- Action item
Pictures are not repeated. Every line from the beginning of the entries through the one with "Initially they were" is restated exactly.

Saved entries:

################

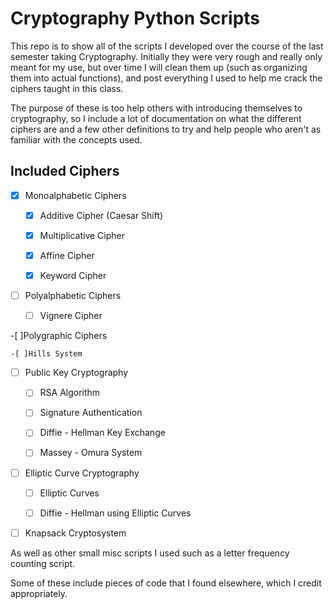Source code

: Cryptography Python Scripts
================================================

This repo is to show all of the scripts I developed over the course of the last semester taking Cryptography.
Initially they were very rough and really only meant for my use, but over time I will clean them up (such as organizing them into actual functions), and post everything I used to help me crack the ciphers taught in this class.

The purpose of these is too help others with introducing themselves to cryptography, so I include a lot of documentation on what the different ciphers are and a few other definitions to try and help people who aren't as familiar with the concepts used.

Included Ciphers
-------------------------------------------------

- [x] Monoalphabetic Ciphers

	- [x] Additive Cipher (Caesar Shift)
	
	- [x] Multiplicative Cipher
	
	- [x] Affine Cipher
	
	- [x] Keyword Cipher

	
- [ ] Polyalphabetic Ciphers

	- [ ] Vignere Cipher
	
	
-[ ]Polygraphic Ciphers

	-[ ]Hills System

	
- [ ] Public Key Cryptography

	- [ ] RSA Algorithm
	
	- [ ] Signature Authentication
	
	- [ ] Diffie - Hellman Key Exchange
	
	- [ ] Massey - Omura System

	
- [ ] Elliptic Curve Cryptography

	- [ ] Elliptic Curves
	
	- [ ] Diffie - Hellman using Elliptic Curves

	
- [ ] Knapsack Cryptosystem

As well as other small misc scripts I used such as a letter frequency counting script.

Some of these include pieces of code that I found elsewhere, which I credit appropriately.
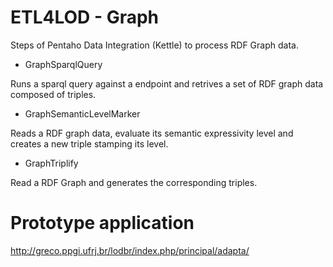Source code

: ETL4LOD - Graph
===============

Steps of Pentaho Data Integration (Kettle) to process RDF Graph data.

* GraphSparqlQuery

Runs a sparql query against a endpoint and retrives a set of RDF graph data composed of triples. 


* GraphSemanticLevelMarker

Reads a RDF graph data, evaluate its semantic expressivity level and creates a new triple stamping its level.


* GraphTriplify

Read a RDF Graph and generates the corresponding triples.

Prototype application
=====================
http://greco.ppgi.ufrj.br/lodbr/index.php/principal/adapta/
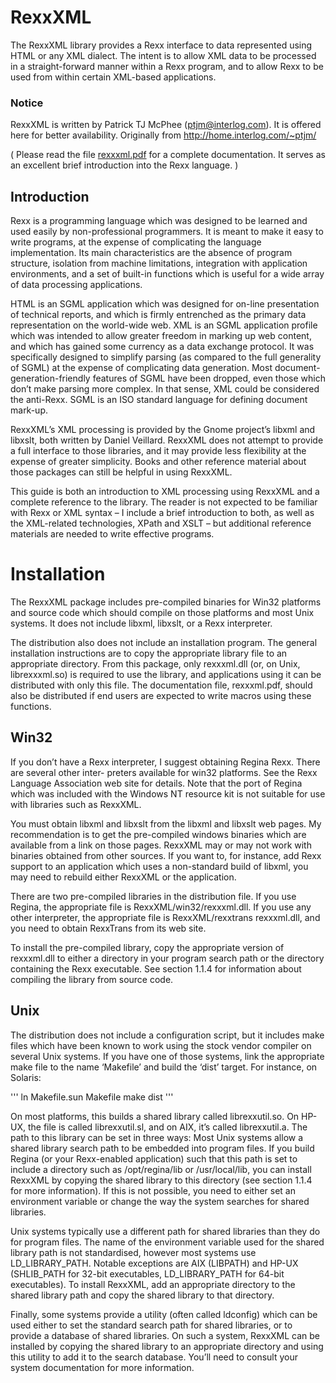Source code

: # RexxXML

The RexxXML library provides a Rexx interface to data represented using HTML or any XML dialect. The intent is to allow XML data to be processed in a straight-forward manner within a Rexx program, and to allow Rexx to be used from within certain XML-based applications.

### Notice

RexxXML is written by Patrick TJ McPhee (ptjm@interlog.com). It is offered here for better availability. 
Originally from http://home.interlog.com/~ptjm/

( Please read the file [rexxxml.pdf](rexxxml.pdf) for a complete documentation. It serves as an excellent brief introduction into the Rexx language. )

## Introduction

Rexx is a programming language which was designed to be learned and used easily by non-professional programmers. It is meant to make it easy to write programs, at the expense of complicating the language implementation. Its main characteristics are the absence of program structure, isolation from machine limitations, integration with application environments, and a set of built-in functions which is useful for a wide array of data processing applications.

HTML is an SGML application which was designed for on-line presentation of technical reports, and which is firmly entrenched as the primary data representation on the world-wide web. XML is an SGML application profile which was intended to allow greater freedom in marking up web content, and which has gained some currency as a data exchange protocol. It was specifically designed to simplify parsing (as compared to the full generality of SGML) at the expense of complicating data generation. Most document-generation-friendly features of SGML have been dropped, even those which don’t make parsing more complex. In that sense, XML could be considered the anti-Rexx. SGML is an ISO standard language for defining document mark-up.

RexxXML’s XML processing is provided by the Gnome project’s libxml and libxslt, both written by Daniel Veillard. RexxXML does not attempt to provide a full interface to those libraries, and it may provide less flexibility at the expense of greater simplicity. Books and other reference material about those packages can still be helpful in using RexxXML.

This guide is both an introduction to XML processing using RexxXML and a complete reference to the library. The reader is not expected to be familiar with Rexx or XML syntax – I include a brief introduction to both, as well as the XML-related technologies, XPath and XSLT – but additional reference materials are needed to write effective programs.

# Installation

The RexxXML package includes pre-compiled binaries for Win32 platforms and source code which should compile on those platforms and most Unix systems. It does not include libxml, libxslt, or a Rexx interpreter.

The distribution also does not include an installation program. The general installation instructions are to copy the appropriate library file to an appropriate directory. From this package, only rexxxml.dll (or, on Unix, librexxxml.so) is required to use the library, and applications using it can be distributed with only this file. The documentation file, rexxxml.pdf, should also be distributed if end users are expected to write macros using these functions.

## Win32

If you don’t have a Rexx interpreter, I suggest obtaining Regina Rexx. There are several other inter- preters available for win32 platforms. See the Rexx Language Association web site for details. Note that the port of Regina which was included with the Windows NT resource kit is not suitable for use with libraries such as RexxXML.

You must obtain libxml and libxslt from the libxml and libxslt web pages. My recommendation is to get the pre-compiled windows binaries which are available from a link on those pages. RexxXML may or may not work with binaries obtained from other sources. If you want to, for instance, add Rexx support to an application which uses a non-standard build of libxml, you may need to rebuild either RexxXML or the application.

There are two pre-compiled libraries in the distribution file. If you use Regina, the appropriate file is RexxXML/win32/rexxxml.dll. If you use any other interpreter, the appropriate file is RexxXML/rexxtrans rexxxml.dll, and you need to obtain RexxTrans from its web site.

To install the pre-compiled library, copy the appropriate version of rexxxml.dll to either a directory in your program search path or the directory containing the Rexx executable. See section 1.1.4 for information about compiling the library from source code.

## Unix

The distribution does not include a configuration script, but it includes make files which have been known to work using the stock vendor compiler on several Unix systems. If you have one of those systems, link the appropriate make file to the name ‘Makefile’ and build the ‘dist’ target. For instance, on Solaris:

'''
ln Makefile.sun Makefile
make dist
'''

On most platforms, this builds a shared library called librexxutil.so. On HP-UX, the file is called librexxutil.sl, and on AIX, it’s called librexxutil.a. The path to this library can be set in three ways: Most Unix systems allow a shared library search path to be embedded into program files. If you build Regina (or your Rexx-enabled application) such that this path is set to include a directory such as /opt/regina/lib or /usr/local/lib, you can install RexxXML by copying the shared library to this directory (see section 1.1.4 for more information). If this is not possible, you need to either set an environment variable or change the way the system searches for shared libraries.

Unix systems typically use a different path for shared libraries than they do for program files. The name of the environment variable used for the shared library path is not standardised, however most systems use LD_LIBRARY_PATH. Notable exceptions are AIX (LIBPATH) and HP-UX (SHLIB_PATH for 32-bit executables, LD_LIBRARY_PATH for 64-bit executables). To install RexxXML, add an appropriate directory to the shared library path and copy the shared library to that directory.

Finally, some systems provide a utility (often called ldconfig) which can be used either to set the standard search path for shared libraries, or to provide a database of shared libraries. On such a system, RexxXML can be installed by copying the shared library to an appropriate directory and using this utility to add it to the search database. You’ll need to consult your system documentation for more information.

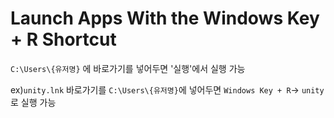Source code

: # Launch Apps With the Windows Key + R Shortcut

`C:\Users\{유저명}` 에 바로가기를 넣어두면 '실행'에서 실행 가능

ex)`unity.lnk` 바로가기를 `C:\Users\{유저명}`에 넣어두면 `Windows Key + R`-> `unity`로 실행 가능
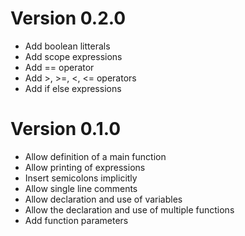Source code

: # Version 0.2.0

- Add boolean litterals
- Add scope expressions
- Add == operator
- Add >, >=, <, <= operators
- Add if else expressions

# Version 0.1.0

- Allow definition of a main function
- Allow printing of expressions
- Insert semicolons implicitly
- Allow single line comments
- Allow declaration and use of variables
- Allow the declaration and use of multiple functions
- Add function parameters
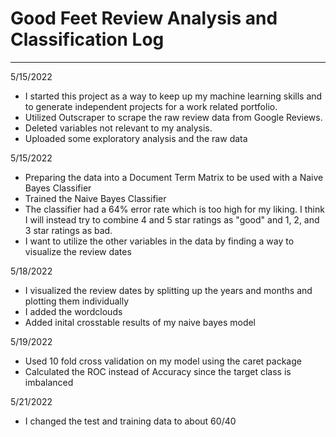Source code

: # Good Feet Review Analysis and Classification Log
--- 

5/15/2022
* I started this project as a way to keep up my machine learning skills and to generate independent projects for a work related portfolio.
* Utilized Outscraper to scrape the raw review data from Google Reviews.
* Deleted variables not relevant to my analysis.
* Uploaded some exploratory analysis and the raw data

5/15/2022
* Preparing the data into a Document Term Matrix to be used with a Naive Bayes Classifier
* Trained the Naive Bayes Classifier
* The classifier had a 64% error rate which is too high for my liking. I think I will instead try to combine 4 and 5 star ratings as "good" and 1, 2, and 3 star ratings as bad. 
* I want to utilize the other variables in the data by finding a way to visualize the review dates

5/18/2022
* I visualized the review dates by splitting up the years and months and plotting them individually
* I added the wordclouds
* Added inital crosstable results of my naive bayes model

5/19/2022
* Used 10 fold cross validation on my model using the caret package
* Calculated the ROC instead of Accuracy since the target class is imbalanced

5/21/2022
* I changed the test and training data to about 60/40
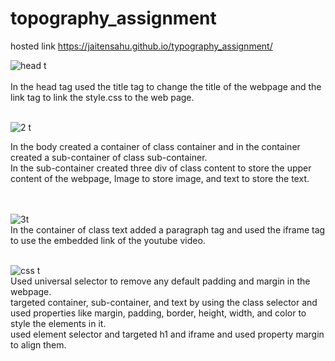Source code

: # topography_assignment
hosted link
https://jaitensahu.github.io/typography_assignment/ 
<br>

![head t](https://github.com/jaitensahu/typography_assignment/assets/127736781/d712bfd7-9ac2-4b2a-a3f5-6bdd8b681aac)
<br><br>
In the head tag used the title tag to change the title of the webpage and the link tag to link the style.css to the web page.<br><br>

![2 t](https://github.com/jaitensahu/typography_assignment/assets/127736781/85453fb2-759b-44ac-ad8a-cc0cb702b86d) <br>

In the body created a container of class container and in the container created a sub-container of class sub-container.<br>
In the sub-container created three div of class content to store the upper content of the webpage, Image to store image, and text to store the text.<br><br><br>

![3t](https://github.com/jaitensahu/typography_assignment/assets/127736781/526f3381-c1aa-411a-94a4-1ef726807827)<br>
In the container of class text added a paragraph tag and used the iframe tag to use the embedded link of the youtube video.<br><br>

![css t](https://github.com/jaitensahu/typography_assignment/assets/127736781/faa2cb05-70ee-46c3-bd2a-b857ac896ba9)
<br>
Used universal selector to remove any default padding and margin in the webpage.<br>
targeted container, sub-container, and text by using the class selector and used properties like margin, padding, border, height, width, and color to style the elements in it. <br>
used element selector and targeted h1 and iframe and used property margin to align them.<br>
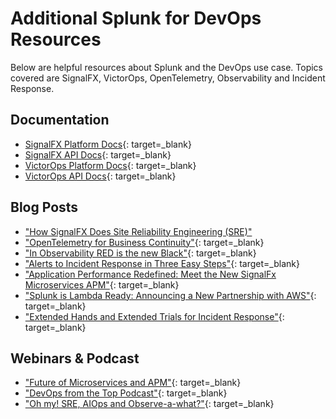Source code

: # Additional Splunk for DevOps Resources

Below are helpful resources about Splunk and the DevOps use case. Topics covered are SignalFX, VictorOps, OpenTelemetry, Observability and Incident Response.

## Documentation

* [SignalFX Platform Docs](https://docs.signalfx.com/en/latest/){: target=_blank}
* [SignalFX API Docs](https://developers.signalfx.com/){: target=_blank}
* [VictorOps Platform Docs](https://help.victorops.com/){: target=_blank}
* [VictorOps API Docs](https://portal.victorops.com/public/api-docs.html){: target=_blank}

## Blog Posts

* ["How SignalFX Does Site Reliability Engineering (SRE)"](https://splk.it/3eKyy46)
* ["OpenTelemetry for Business Continuity"](https://bit.ly/3cyGzHM){: target=_blank}
* ["In Observability RED is the new Black"](https://splk.it/2XSoL5e){: target=_blank}
* ["Alerts to Incident Response in Three Easy Steps"](https://splk.it/307jQjI){: target=_blank}
* ["Application Performance Redefined: Meet the New SignalFx Microservices APM"](https://www.splunk.com/en_us/blog/it/application-performance-redefined-meet-the-new-signalfx-microservices-apm.html){: target=_blank}
* ["Splunk is Lambda Ready: Announcing a New Partnership with AWS"](https://www.splunk.com/en_us/blog/it/splunk-is-lambda-ready.html){: target=_blank}
* ["Extended Hands and Extended Trials for Incident Response"](https://victorops.com/blog/extended-hands-and-extended-trials-for-incident-response){: target=_blank}

## Webinars & Podcast

* ["Future of Microservices and APM"](https://bit.ly/3cpdbUs){: target=_blank}
* ["DevOps from the Top Podcast"](https://www.buzzsprout.com/1102754){: target=_blank}
* ["Oh my! SRE, AIOps and Observe-a-what?"](https://www.thecloudpod.net/podcast/tcp-talks-oh-my-sre-aiops-and-observe-a-what/){: target=_blank}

################

- Written response
Source code

: Cryptography Python Scripts
================================================

This repo is to show all of the scripts I developed over the course of the last semester taking Cryptography.
Initially they were very rough and really only meant for my use, but over time I will clean them up (such as organizing them into actual functions), and post everything I used to help me crack the ciphers taught in this class.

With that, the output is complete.